Mi prende sotto braccio, con fare amichevole, e ci incamminiamo per le strade. Come al solito, non so mai come diavolo vestirmi: stamattina faceva caldo, sul serio. Mentre adesso sento un freddo indecente! Tremo, e Sai lo sente. Si guarda intorno, mi fa “Aspetta qui”. Corre dentro un negozio, e ritorna fuori poco dopo, con una sciarpa immensa, arancione. Me la mette attorno al collo, avvolgendomi. Il calore è quasi immediato. Sorrido debolmente, e Sai ricambia. Muovo le labbra in un “Grazie” silenzioso, sperando riesca a leggere il labiale. Mi scompiglia di nuovo i capelli e io sbuffo, gonfiando le guance. Riprendiamo a camminare.

“Non sono venuto da te prima perché…” si ferma. Sospira. “Non sapevo come fare per aiutarti. Spesso so essere fuori luogo, sono troppo schietto e potevo farti del male, con le parole sbagliate. Anche Sakura mi ha suggerito di non avvicinarmi, non eri dell’umore e nelle condizioni adatte.

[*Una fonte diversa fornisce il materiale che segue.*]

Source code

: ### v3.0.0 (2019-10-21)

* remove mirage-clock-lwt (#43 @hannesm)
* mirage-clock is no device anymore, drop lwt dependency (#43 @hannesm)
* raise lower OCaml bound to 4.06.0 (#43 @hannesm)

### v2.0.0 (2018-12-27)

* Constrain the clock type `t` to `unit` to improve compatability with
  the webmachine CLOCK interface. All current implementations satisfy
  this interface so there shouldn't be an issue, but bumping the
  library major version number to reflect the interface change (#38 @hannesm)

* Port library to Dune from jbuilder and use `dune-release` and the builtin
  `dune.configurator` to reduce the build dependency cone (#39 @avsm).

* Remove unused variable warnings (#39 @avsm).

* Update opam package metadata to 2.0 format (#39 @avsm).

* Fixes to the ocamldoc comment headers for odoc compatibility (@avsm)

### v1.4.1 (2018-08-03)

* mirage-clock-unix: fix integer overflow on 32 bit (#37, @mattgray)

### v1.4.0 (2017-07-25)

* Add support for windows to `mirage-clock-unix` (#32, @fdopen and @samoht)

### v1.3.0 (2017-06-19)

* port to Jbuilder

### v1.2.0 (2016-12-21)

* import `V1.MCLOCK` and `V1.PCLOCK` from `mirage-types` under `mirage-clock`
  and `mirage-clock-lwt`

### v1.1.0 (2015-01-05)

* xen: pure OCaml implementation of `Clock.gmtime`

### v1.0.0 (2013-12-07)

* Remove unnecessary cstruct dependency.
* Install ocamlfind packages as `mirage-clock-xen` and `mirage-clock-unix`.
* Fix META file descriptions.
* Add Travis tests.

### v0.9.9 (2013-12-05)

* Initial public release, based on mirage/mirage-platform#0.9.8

Mi parla molto di te e… Ogni volta piange.” Abbassa gli occhi, poi li rialza a guardarmi.

“Quel foglio era della mia missione… Faccio da insegnante ai piccoli ninja, eheh… Mi hanno messo a controllare tre piccoletti, indovina? Team 7. Mi fanno credo… tenerezza, ecco. Credo sia quello che provo. Forse voglio loro bene, chissà… Non riesco ancora a comprendere queste cose perfettamente. E, insomma, devono andare alla loro prima missioncina fuori dalla Foglia, nulla di serio… Ma comunque dovevo almeno sapere cosa devono affrontare, no? E quando mi è volato via, avevo appena iniziato a leggerlo.”

Silenzio… Sento che il mio risentimento è scemato. Non importa il passato.

“Naruto… Tu ci credi, nel destino?” mi domanda serio. Gli accenno un si con la testa.

“Dovevo aspettarmelo da un romanticone come te.” Incrocio le braccia teatralmente, ma lui continua.

“Penso che quello di oggi fosse destino. Il destino ha voluto che mi riavvicinassi. Non potrei chiamarlo altrimenti quel foglio che svolazza proprio dritto dritto nella tua finestra…” effettivamente, nemmeno io so spiegarmelo. Sembra quasi come se davvero qualcosa abbia spinto Sai a suonare a quel campanello. Non sembra casualità. Prendo il taccuino e scrivo: “Il destino mi ha fatto davvero un brutto tiro, allora!”

Dopo aver letto mi da un pugno amichevole sulla spalla, ridacchiando.

“Avresti preferito che a suonare il campanello fosse un figo nudo e arrapato, vero?” ecco il pervertito che ricordavo! Arrossisco come un pomodoro, e lo riempio di pugni, sia in testa che sul petto, spalla, dove mi capita insomma. Lui ride, cercando malamente di ripararsi, mentre la gente passa, e vedendoci sorride.